Very interesting thread (more so than the one above this, which I shall delete shortly).
I agree that these mechanisms could do interesting things within the population, but my concern is that the core deficiencies wouldn't be addressed. I.e., we'd be skipping over the real problem and fixing something more esoteric.
There definitely is an apparent problem with stagnation, although I'm unsure whether it's a natural outgrowth of an evolutionary system slowly stabilizing, or something that could be remedied. Was the 2nd million years after the Cambrian explosion less interesting than the first million years?
The scheme I've been thinking about, and which has been discussed in earlier threads, is a mechanism for preserving "good genes" intact. In other words, snip points could be made less likely to occur inside of popular phrases. I'm imagining a tree structure of the poems, where snip points are more likely to occur at junctions rather than inside the branches. The more deeply nested a phrase is, the more it would be protected from snipping.
Of course, that immediately means poems couldn't be fixed length anymore. (For anyone new reading this, the problem with variable length poems is that people tend to vote for coherency, so the population tends to become dominated by shorter and shorter poems.) The solution is to weight in favor of an optimal length, which means fitness moves to floating point and voting would trigger a formula more complex than +1/-1. But that's easy.

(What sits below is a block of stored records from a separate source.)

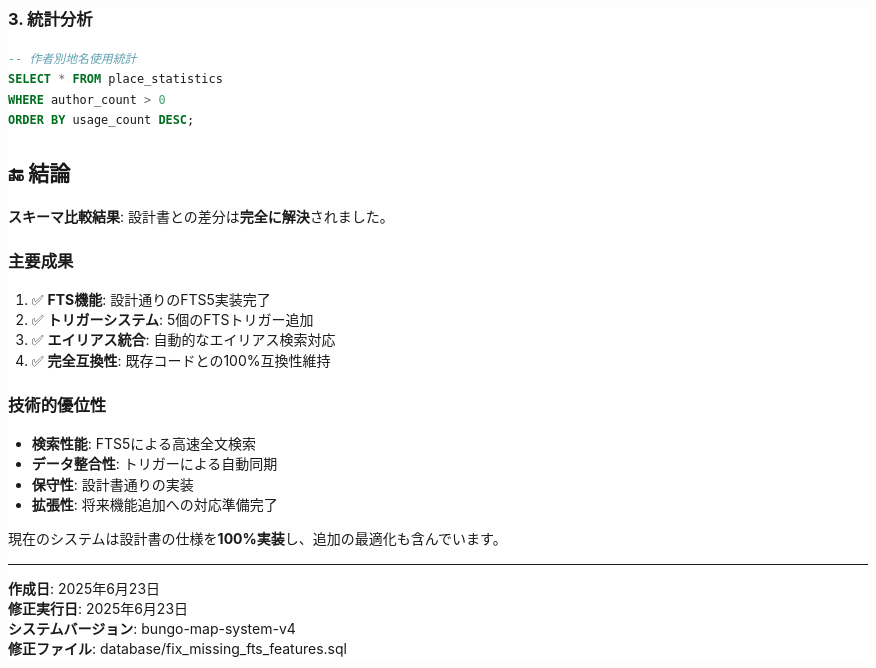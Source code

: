 ### 3. 統計分析
```sql
-- 作者別地名使用統計
SELECT * FROM place_statistics 
WHERE author_count > 0 
ORDER BY usage_count DESC;
```

## 🔚 結論

**スキーマ比較結果**: 設計書との差分は**完全に解決**されました。

### 主要成果
1. ✅ **FTS機能**: 設計通りのFTS5実装完了
2. ✅ **トリガーシステム**: 5個のFTSトリガー追加
3. ✅ **エイリアス統合**: 自動的なエイリアス検索対応
4. ✅ **完全互換性**: 既存コードとの100%互換性維持

### 技術的優位性
- **検索性能**: FTS5による高速全文検索
- **データ整合性**: トリガーによる自動同期
- **保守性**: 設計書通りの実装
- **拡張性**: 将来機能追加への対応準備完了

現在のシステムは設計書の仕様を**100%実装**し、追加の最適化も含んでいます。

---

**作成日**: 2025年6月23日  
**修正実行日**: 2025年6月23日  
**システムバージョン**: bungo-map-system-v4  
**修正ファイル**: database/fix_missing_fts_features.sql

Under this scheme popular phrases would be more likely to accumulate in single poems, and all kinds of insertions, inversions, and deletions would be possible as well.
Now back to viruses: were this mechanism in place it would be fairly easy to add a viral sub-species, because the tree structure is built on the idea of insertion points. Plus the length restriction goes away.
But even MORE interesting would be to move some of the reproductive rules into the genome, and see if viruses evolve on their own....
--David
P.S. My big concern with all of these ideas is that they might require larger populations and thus even more voting, and enthusiasm seems to have waned. A workable plan might be to:
1) Move DP to a much more robust server, one that could handle a slashdotting.
2) Implement an email list for "poem smackdown a day". I.e., sign up and get one email a day asking for a vote.
3) Ask my contact at Slashdot to post a story with the new version.
:
: : 1) A low level of unguideed random words from dictionary should be counted and dealt with as non-viral mutation during the breeding process, IMHO. To much would spoil any evolving structure, but stagnation over-phrasing (which is a subjective measurement, anyway) would be prevented with the right amount.
: : 2) If viral strings were introduced, then perhaps they should be more volotile than the standard poem entity. How about the viral process being:
: : a) Basic viral string A-B-C-D infects poem section 1-2-3-4-5-6-7-8-9-10 to create 1-2-3-A-B-C-D-8-9-10,
: : b) This poem does well (as do others with A-B-C-D, perhaps), increasing the 'fitness' of this viral string,
: : c) If, when a new viral infection is 'deemed' to occur, A-B-C-D is the one chosen from the fragments floating about, and among its hosts, the 1->10 poem is chosen as 'source' through prominent/significant success,
: : d) New 'infection' has a (very) small chance of being 3-A-B-C, A-B-C-D-8-9 or even B-C-D (we can allow transposed viral segments to vary in size, even if we're keeping the hosts constant), perhaps this creates a new viral identity along the way, creating a parallel evolution of viral strings.
: : Under this method, viruses in dead poems don't count towards fitness count. I don't think it would be constructive to have 'killer' viruses floating around that kill hosts (it completely reverses the selective pressures I envisage), so perhaps these might be consided 'symbiotes' instead of viruses. (Tok'Ra and Goa'Uld, anyone? :)
: : Going in the other direction, destructive viral infection, if used, could be tuned to allow most (say 75-90%) of the poems to be progressively immune to 'infection', and an infected version of a poor-performer is free to breed with the integrated virus incorporated indelibly (i.e. off-spring viability does not count as far as viral family fitness is concerned, it's now part of the genetic structure) and only the infected item yields 'particles' on death.
: : Sorry, too many thoughts, not enough practicality, but you're welcome to my views if you want them... :)
: I agree that this is virus design is far superior to the simple inserts I proposed. The big problem (I'm sorry, the correct phrase would be "challenge for Dave", I suppose) with this kind of scheme is the seperate virus-fitness-count you introduce.
: Every time an infected poem gets a point, you have to check them for viruses and reward them as well. This might get complicated if the virus is cut by a snip point or mutates or etc.
: Luckily we only have to have bright ideas, no solutions.